The U.S. land rig count, which stood at 398 on June 17 (see Daily GPI, June 17) and 388 a week before that (see Daily GPI, June 10), retreated to 397 as of June 24, BHI said. Three of those rigs were running in inland waters and 21 active in the offshore.

Texas added three rigs (to 194), but losses were greater in Oklahoma (down 4 to 54) and Louisiana (down 5 to 41).

There were 53 vertical units in action, the same as the previous week, and 325 horizontal rigs, one less than the previous week.

The Haynesville Shale, Permian and Williston basins put in strong showings in the most recent week, adding two, four and two rigs respectively, to 19, 150 and 26 rigs.
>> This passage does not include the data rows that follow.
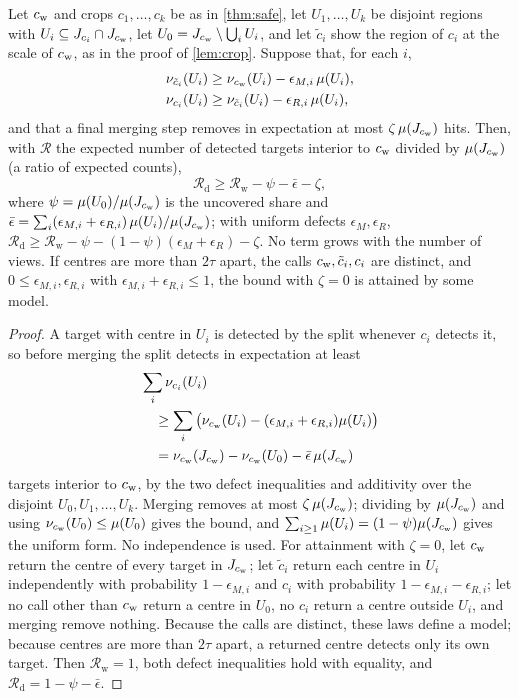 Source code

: \begin{theorem}
\label{thm:robust}
Let $\cw$ and crops $c_1, \dots, c_k$ be as in \cref{thm:safe}, let $U_1, \dots, U_k$ be disjoint regions with $U_i \subseteq J_{c_i} \cap \Jw$, let $U_0 = \Jw \setminus \bigcup_i U_i$, and let $\tilde c_i$ show the region of $c_i$ at the scale of $\cw$, as in the proof of \cref{lem:crop}. Suppose that, for each $i$,
\begin{align*}
\nu_{\tilde c_i}(U_i) &\ge \nu_{\cw}(U_i) - \epsilon_{M,i}\,\mu(U_i),\\
\nu_{c_i}(U_i) &\ge \nu_{\tilde c_i}(U_i) - \epsilon_{R,i}\,\mu(U_i),
\end{align*}
and that a final merging step removes in expectation at most $\zeta\,\mu(\Jw)$ hits. Then, with $\mathcal{R}$ the expected number of detected targets interior to $\cw$ divided by $\mu(\Jw)$ (a ratio of expected counts),
\[
\mathcal{R}_{\mathrm{d}} \ge \mathcal{R}_{\mathrm{w}} - \psi - \bar\epsilon - \zeta,
\]
where $\psi = \mu(U_0)/\mu(\Jw)$ is the uncovered share and $\bar\epsilon = \sum_i (\epsilon_{M,i} + \epsilon_{R,i})\,\mu(U_i)/\mu(\Jw)$; with uniform defects $\epsilon_M, \epsilon_R$, $\mathcal{R}_{\mathrm{d}} \ge \mathcal{R}_{\mathrm{w}} - \psi - (1-\psi)(\epsilon_M + \epsilon_R) - \zeta$. No term grows with the number of views. If centres are more than $2\tau$ apart, the calls $\cw, \tilde c_i, c_i$ are distinct, and $0 \le \epsilon_{M,i}, \epsilon_{R,i}$ with $\epsilon_{M,i} + \epsilon_{R,i} \le 1$, the bound with $\zeta = 0$ is attained by some model.
\end{theorem}

\begin{proof}
A target with centre in $U_i$ is detected by the split whenever $c_i$ detects it, so before merging the split detects in expectation at least
\begin{align*}
&\sum_{i} \nu_{c_i}(U_i)\\
&\quad\ge \sum_i \big(\nu_{\cw}(U_i) - (\epsilon_{M,i} + \epsilon_{R,i})\mu(U_i)\big)\\
&\quad= \nu_{\cw}(\Jw) - \nu_{\cw}(U_0) - \bar\epsilon\,\mu(\Jw)
\end{align*}
targets interior to $\cw$, by the two defect inequalities and additivity over the disjoint $U_0, U_1, \dots, U_k$. Merging removes at most $\zeta\,\mu(\Jw)$; dividing by $\mu(\Jw)$ and using $\nu_{\cw}(U_0) \le \mu(U_0)$ gives the bound, and $\sum_{i \ge 1}\mu(U_i) = (1-\psi)\mu(\Jw)$ gives the uniform form. No independence is used. For attainment with $\zeta = 0$, let $\cw$ return the centre of every target in $\Jw$; let $\tilde c_i$ return each centre in $U_i$ independently with probability $1 - \epsilon_{M,i}$ and $c_i$ with probability $1 - \epsilon_{M,i} - \epsilon_{R,i}$; let no call other than $\cw$ return a centre in $U_0$, no $c_i$ return a centre outside $U_i$, and merging remove nothing. Because the calls are distinct, these laws define a model; because centres are more than $2\tau$ apart, a returned centre detects only its own target. Then $\mathcal{R}_{\mathrm{w}} = 1$, both defect inequalities hold with equality, and $\mathcal{R}_{\mathrm{d}} = 1 - \psi - \bar\epsilon$.
\end{proof}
Sticking out to the downside was the Cana Woodford, which lost three rigs to 24 for the week.

The number of rigs operating in Canada jumped more than 10% to 76 this week from 69 last week, with Eastern Saskatchewan adding five and single startups in Manitoba, Newfoundland & Labrador, and NL Offshore.

Some market watchers believe the backlog of drilled but uncompleted wells (DUCs) combined with the current level of active rigs don’t stand a chance against coming natural gas demand, which could lead to rig recovery (see related story). Speaking at Hart Energy’s annual DUG East Conference & Exhibition, Ponderosa Advisors LLC Managing Partner Bernadette Johnson said she believes higher prices are coming sooner than expected.

“Natural gas production volumes are coming off pretty significantly,” she said. “They were up above 73 Bcf/d on the dry gas side and now we’re only at about 70.5 Bcf/d, and that’s only over the past few months, so we’re seeing some declines.

“The forward [price] does not support natural gas production growth, but a cold winter could push natural gas production prices north of $4,” she added. “We’re out in the world saying, ‘we think gas prices could be over $4 next year,’ and a lot of people think we’re crazy.”